ステンドグラスは太陽の光を浴びてキラキラと輝く
気づいたら、そこに存在していた。
周りにはもやもやとした何かがそこらじゅうに浮かんでいて……。
僕はそのもやを食べていた。
狂ったかのように食べ続けていた。
何だかそれはとてもいけないことのような気がして、止めようとしたけれど、触れることは出来なかった。
ひとつ
ふたつ
みっつ……
……
100を超えただろうか、そのうち、もやはひとつもなくなった。
ひとつ残らず、僕に食べられてしまった。
すると、あたりが真っ暗になり、
いつも聞こえるあの声、あの言葉が聞こえてくる……。
「いいか?呪文を唱えてはならない。これだけは忘れるな」
✱
「うーん、今日は窓拭き当番か……」
少年と青年の間ぐらいの男は、大きく伸びをして、窓ガラスをじっと見つめ呟く。
近くには誰もいない。
彼の心の声が漏れ出てしまったのだろう。
その声色には不満が見てとられる。
それもその筈だ。
窓ガラスはお世辞には綺麗とはいえない。いや、寧ろ、蜘蛛の巣がかかり、縁には誇りや虫の死骸が積もっていた。
ガラスは少し曇っており、外の景色を歪に映す。
「はぁ……」
小さくない溜息をつき、水道に着いた男はボロ布を水で湿らせた。

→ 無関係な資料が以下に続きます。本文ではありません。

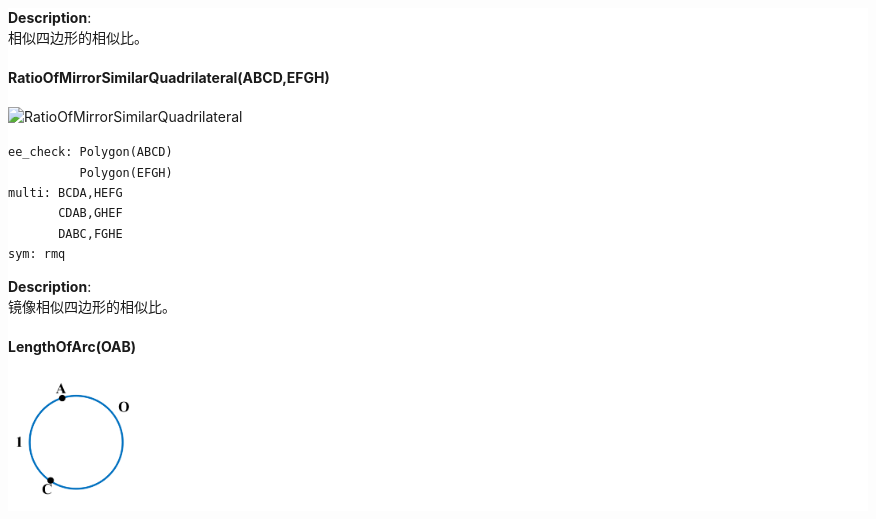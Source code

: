 **Description**:  
相似四边形的相似比。

#### RatioOfMirrorSimilarQuadrilateral(ABCD,EFGH)
<div>
    <img src="pic/RatioOfMirrorSimilarQuadrilateral.png" alt="RatioOfMirrorSimilarQuadrilateral" width="30%">
</div>

    ee_check: Polygon(ABCD)
              Polygon(EFGH)
    multi: BCDA,HEFG
           CDAB,GHEF
           DABC,FGHE
    sym: rmq

**Description**:  
镜像相似四边形的相似比。

#### LengthOfArc(OAB)
<div>
    <img src="pic/LengthOfArc.png" alt="LengthOfArc" width="15%">
</div>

適度に絞ったそれで1枚1枚丁寧に拭き始める。3度拭いた所で漸く、元の輝きを取り戻す。キラキラと光を透過させる色のついたガラスに男は目を奪われた。
それもほんの少しの間だけ。
「よし、やるぞ」
この真面目な男は、こう気合を入れると、また窓を拭き始めるのである。
「おはようございます。今日の当番はあなたでしたか。お疲れ様です」
どれぐらい経っただろうか、暫くすると窓を拭く男に声を掛ける者がいた。
その者は、キャソックを着用している……つまり神父だ。神父が来たことがわかると少年は手を止め、背筋をピンと伸ばした。
「お、おはようございます!」
少し緊張しているように見える。その姿を見て、神父はくすり、と笑った。
「そんな肩に力を入れなくてもいいんですよ。ここでの暮らしは、慣れましたか?」
優しげに語りかけられ、男は肩の力をそっと抜いた。
「えぇ、まあ、優しい人ばかりです……」
然し、でる声はハッキリとしないものだった。
それに神父が気が付く。
「……何か気になることでも?」
男は神父の不安げな顔を見て、ブンブン首と手を振った。
「い、いえ、そう言うことじゃないんですよ!皆さんには良くしてもらってて……ただ……僕が……こんな……幸せでいいのかな……って……」
どんどん声が小さくなる男に向かって、神父は反射的に言葉をかけようとするが、それをやめ、息を吐く。
そしてゆっくり、落ち着いた声で
「神の前では、皆、平等なのです」
神父はいつも悩んでいる人にかける言葉を選んだ。
男はそのどこかで聞いた覚えのあるような言葉について、しばらく何かを考えたあと、
「そうですね」
泣いているのか、笑っているのか判断のつきにくい表情をした。
然し、それも一瞬。
ガラスに向き合うと、またせっせこと手を動かし始めるのである。
太陽の光を浴びたガラスは、もう殆どが、その鮮やかな色を取り戻しつつあった。